All of the records below are to be given again word for word, with the pictures removed.

***** MATERIAL FOR THIS TASK *****

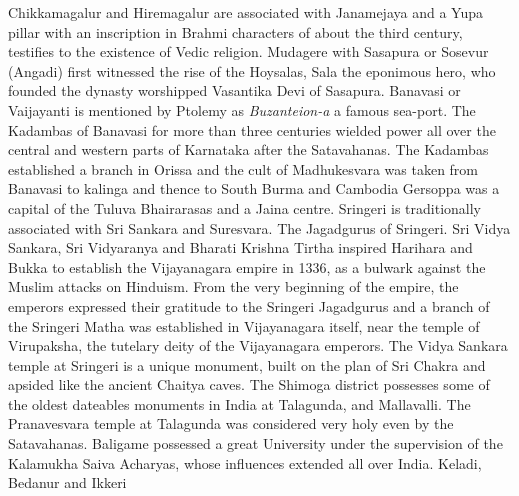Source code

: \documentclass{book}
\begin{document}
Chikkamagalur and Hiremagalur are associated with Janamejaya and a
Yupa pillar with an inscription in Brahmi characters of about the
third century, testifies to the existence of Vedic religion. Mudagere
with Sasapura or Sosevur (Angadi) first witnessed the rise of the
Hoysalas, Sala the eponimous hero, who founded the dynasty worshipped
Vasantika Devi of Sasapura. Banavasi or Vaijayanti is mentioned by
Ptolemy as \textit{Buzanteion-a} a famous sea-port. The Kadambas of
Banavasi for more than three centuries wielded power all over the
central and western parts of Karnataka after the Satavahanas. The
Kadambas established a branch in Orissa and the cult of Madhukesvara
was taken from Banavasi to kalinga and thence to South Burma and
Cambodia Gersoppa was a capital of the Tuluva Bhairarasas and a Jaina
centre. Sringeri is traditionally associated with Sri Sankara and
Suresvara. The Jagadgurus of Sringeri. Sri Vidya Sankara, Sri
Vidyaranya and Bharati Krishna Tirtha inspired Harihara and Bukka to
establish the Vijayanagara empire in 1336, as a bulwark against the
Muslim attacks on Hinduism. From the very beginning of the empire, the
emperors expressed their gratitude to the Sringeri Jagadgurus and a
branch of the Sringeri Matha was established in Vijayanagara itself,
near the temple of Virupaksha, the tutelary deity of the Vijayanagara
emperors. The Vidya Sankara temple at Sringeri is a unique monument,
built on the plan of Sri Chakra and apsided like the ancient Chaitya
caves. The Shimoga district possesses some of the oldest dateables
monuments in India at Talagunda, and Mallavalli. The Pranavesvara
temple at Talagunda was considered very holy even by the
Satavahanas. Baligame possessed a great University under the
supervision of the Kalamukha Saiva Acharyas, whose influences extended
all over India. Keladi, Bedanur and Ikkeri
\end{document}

*****

# ANSWER TO THIS PROBLEM
Source code

: \documentclass{book}
\begin{document}
Chikkamagalur and Hiremagalur are associated with Janamejaya and a
Yupa pillar with an inscription in Brahmi characters of about the
third century, testifies to the existence of Vedic religion. Mudagere
with Sasapura or Sosevur (Angadi) first witnessed the rise of the
Hoysalas, Sala the eponimous hero, who founded the dynasty worshipped
Vasantika Devi of Sasapura. Banavasi or Vaijayanti is mentioned by
Ptolemy as \textit{Buzanteion-a} a famous sea-port. The Kadambas of
Banavasi for more than three centuries wielded power all over the
central and western parts of Karnataka after the Satavahanas. The
Kadambas established a branch in Orissa and the cult of Madhukesvara
was taken from Banavasi to kalinga and thence to South Burma and
Cambodia Gersoppa was a capital of the Tuluva Bhairarasas and a Jaina
centre. Sringeri is traditionally associated with Sri Sankara and
Suresvara. The Jagadgurus of Sringeri. Sri Vidya Sankara, Sri
Vidyaranya and Bharati Krishna Tirtha inspired Harihara and Bukka to
establish the Vijayanagara empire in 1336, as a bulwark against the
Muslim attacks on Hinduism. From the very beginning of the empire, the
emperors expressed their gratitude to the Sringeri Jagadgurus and a
branch of the Sringeri Matha was established in Vijayanagara itself,
near the temple of Virupaksha, the tutelary deity of the Vijayanagara
emperors. The Vidya Sankara temple at Sringeri is a unique monument,
built on the plan of Sri Chakra and apsided like the ancient Chaitya
caves. The Shimoga district possesses some of the oldest dateables
monuments in India at Talagunda, and Mallavalli. The Pranavesvara
temple at Talagunda was considered very holy even by the
Satavahanas. Baligame possessed a great University under the
supervision of the Kalamukha Saiva Acharyas, whose influences extended
all over India. Keladi, Bedanur and Ikkeri
\end{document}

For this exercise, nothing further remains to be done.